Tüyleri birden diken diken oldu, bu bilinmezliğin heyecanının, damarlarıyla, bütün vücudunda dolaştığını hissetti. Nasıl yüzleşmesi gerekiyordu, ne diyecekti? Ya onun kızı olmadığını anlarsa ona ne yapacaktı? Sakin kalmaya ve karşısında çok konuşmamaya karar verdi.

Hizmetçiler kırmızı  gül detaylı bir elbise giydirdiler. Bu güller gerçekti ve omzu açık elbisesinin, göğüs dekoltesinin olduğu yere, eteğinin iki tarafına ve arka tarafına yerleştirilmişti. Hareket ettikçe çıkan koku burnuna geliyor ve bir bahar şöleni gibi hissettiriyordu. Boynunda açık olan kısma genişçe bir inci kolye taktılar. Saçlarının her iki yanını örüp arkadan topuz yaptılar. Gerçekten doğaüstü bir güzelliği vardı, önceki hayatında böyle bir insan görseydi onun bir tanrıça olduğunu düşünebilirdi. 

...

Dükün odasının kapısında derin bir nefes aldı. Bacakları onu ileriye taşımak istemiyor, kapıyı açmak için ellerini hareket ettiremiyordu. Nefesini tuttu.

"Dük leydi geldi"

"Girin" 

İçeriden sert bir ses geldi. Birkaç adım attıktan sonra dükün önünde durdu, kızıl saçları ortanca  kardeşinin saçlarına benziyordu ancak hiçbirinin gözleri ondan değildi, annelerinden olabilir diye düşündü.

"Estee Le Roux biricik dükalığın sahibini selamlar. Nasılsınız babacığım?"

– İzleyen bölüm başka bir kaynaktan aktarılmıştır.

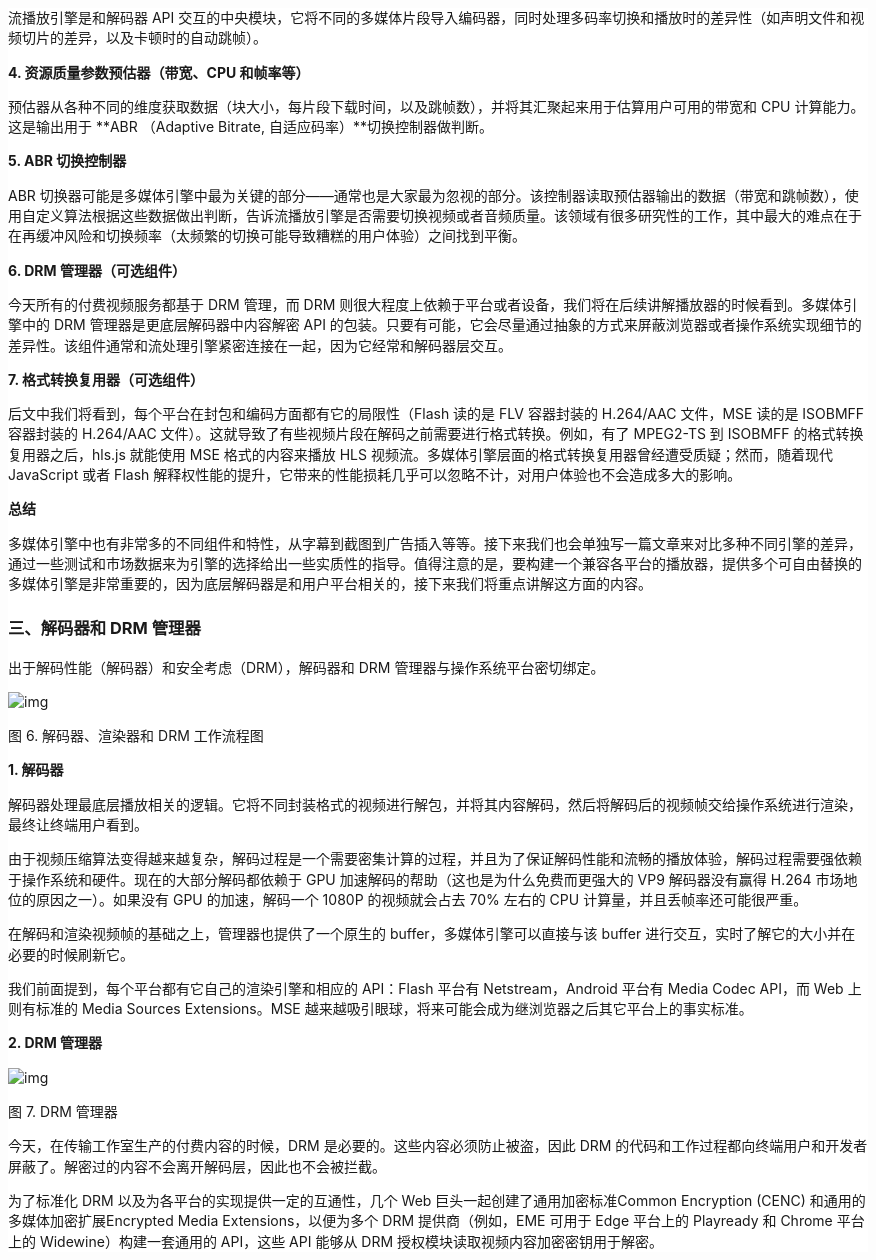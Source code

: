 流播放引擎是和解码器 API 交互的中央模块，它将不同的多媒体片段导入编码器，同时处理多码率切换和播放时的差异性（如声明文件和视频切片的差异，以及卡顿时的自动跳帧）。

**4. 资源质量参数预估器（带宽、CPU 和帧率等）**

预估器从各种不同的维度获取数据（块大小，每片段下载时间，以及跳帧数），并将其汇聚起来用于估算用户可用的带宽和 CPU 计算能力。这是输出用于 **ABR （Adaptive Bitrate, 自适应码率）**切换控制器做判断。

**5. ABR 切换控制器**

ABR 切换器可能是多媒体引擎中最为关键的部分——通常也是大家最为忽视的部分。该控制器读取预估器输出的数据（带宽和跳帧数），使用自定义算法根据这些数据做出判断，告诉流播放引擎是否需要切换视频或者音频质量。该领域有很多研究性的工作，其中最大的难点在于在再缓冲风险和切换频率（太频繁的切换可能导致糟糕的用户体验）之间找到平衡。

**6. DRM 管理器（可选组件）**

今天所有的付费视频服务都基于 DRM 管理，而 DRM 则很大程度上依赖于平台或者设备，我们将在后续讲解播放器的时候看到。多媒体引擎中的 DRM 管理器是更底层解码器中内容解密 API 的包装。只要有可能，它会尽量通过抽象的方式来屏蔽浏览器或者操作系统实现细节的差异性。该组件通常和流处理引擎紧密连接在一起，因为它经常和解码器层交互。

**7. 格式转换复用器（可选组件）**

后文中我们将看到，每个平台在封包和编码方面都有它的局限性（Flash 读的是 FLV 容器封装的 H.264/AAC 文件，MSE 读的是 ISOBMFF 容器封装的 H.264/AAC 文件）。这就导致了有些视频片段在解码之前需要进行格式转换。例如，有了 MPEG2-TS 到 ISOBMFF 的格式转换复用器之后，hls.js 就能使用 MSE 格式的内容来播放 HLS 视频流。多媒体引擎层面的格式转换复用器曾经遭受质疑；然而，随着现代 JavaScript 或者 Flash 解释权性能的提升，它带来的性能损耗几乎可以忽略不计，对用户体验也不会造成多大的影响。

**总结**

多媒体引擎中也有非常多的不同组件和特性，从字幕到截图到广告插入等等。接下来我们也会单独写一篇文章来对比多种不同引擎的差异，通过一些测试和市场数据来为引擎的选择给出一些实质性的指导。值得注意的是，要构建一个兼容各平台的播放器，提供多个可自由替换的多媒体引擎是非常重要的，因为底层解码器是和用户平台相关的，接下来我们将重点讲解这方面的内容。



### 三、解码器和 DRM 管理器

出于解码性能（解码器）和安全考虑（DRM），解码器和 DRM 管理器与操作系统平台密切绑定。

 ![img](https://pic1.zhimg.com/80/v2-a8839abca1fab1a9f32a00a28c22bb36_hd.jpg)

图 6. 解码器、渲染器和 DRM 工作流程图

**1. 解码器**

解码器处理最底层播放相关的逻辑。它将不同封装格式的视频进行解包，并将其内容解码，然后将解码后的视频帧交给操作系统进行渲染，最终让终端用户看到。

由于视频压缩算法变得越来越复杂，解码过程是一个需要密集计算的过程，并且为了保证解码性能和流畅的播放体验，解码过程需要强依赖于操作系统和硬件。现在的大部分解码都依赖于 GPU 加速解码的帮助（这也是为什么免费而更强大的 VP9 解码器没有赢得 H.264 市场地位的原因之一）。如果没有 GPU 的加速，解码一个 1080P 的视频就会占去 70% 左右的 CPU 计算量，并且丢帧率还可能很严重。

在解码和渲染视频帧的基础之上，管理器也提供了一个原生的 buffer，多媒体引擎可以直接与该 buffer 进行交互，实时了解它的大小并在必要的时候刷新它。

我们前面提到，每个平台都有它自己的渲染引擎和相应的 API：Flash 平台有 Netstream，Android 平台有 Media Codec API，而 Web 上则有标准的 Media Sources Extensions。MSE 越来越吸引眼球，将来可能会成为继浏览器之后其它平台上的事实标准。

**2. DRM 管理器**

 

![img](https://pic4.zhimg.com/80/v2-d64cf4ffda3e1c2172705de9afccf46e_hd.jpg)

图 7. DRM 管理器

今天，在传输工作室生产的付费内容的时候，DRM 是必要的。这些内容必须防止被盗，因此 DRM 的代码和工作过程都向终端用户和开发者屏蔽了。解密过的内容不会离开解码层，因此也不会被拦截。

为了标准化 DRM 以及为各平台的实现提供一定的互通性，几个 Web 巨头一起创建了通用加密标准Common Encryption (CENC) 和通用的多媒体加密扩展Encrypted Media Extensions，以便为多个 DRM 提供商（例如，EME 可用于 Edge 平台上的 Playready 和 Chrome 平台上的 Widewine）构建一套通用的 API，这些 API 能够从 DRM 授权模块读取视频内容加密密钥用于解密。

"Uzatma, bugün bir yetişkin olduğuna göre ilk görevini sana vereceğim ve sen de sorgusuz sualsiz yerine getireceksin ne yazık ki işe yaramaz anneniz bir erkek çocuğu doğuramadığı için sizinle işimi görmek zorundayım." 

Bu sözler kalbine hançer gibi saplanmıştı. Onun öz annesi olmasa bile nasıl ona 3 çocuk veren bir kadın hakkında böyle şeyler söyleyebilirdi ve kendi kızlarına erkek olmadıkları için işe yaramaz olduklarını nasıl söyleyebilirdi? Dük dişlerini bir köpeğin etine baktığı gibi sıkıyordu, ağzındaki tek eksik salyalardı. 

"Nasıl emrederseniz dük"

"Beni dikkatle dinle işe yaramaz! Saraya gidip şövalyelerin bölük başı Sir Pottier'e keklik kümeste diyeceksin, anladın mı beni! Düzgün yapamazsan kendini ölmüş bil."

Ne istediğini anlamasada yaşamak için kabul etmek zorundaydı. 




Selam aşkolar seriyi sever misiniz bilmiyorum ama yapmaktaki öncelikli hedefim bu tür hikayeleri aşırı derecede çok okumam ve sevmem. 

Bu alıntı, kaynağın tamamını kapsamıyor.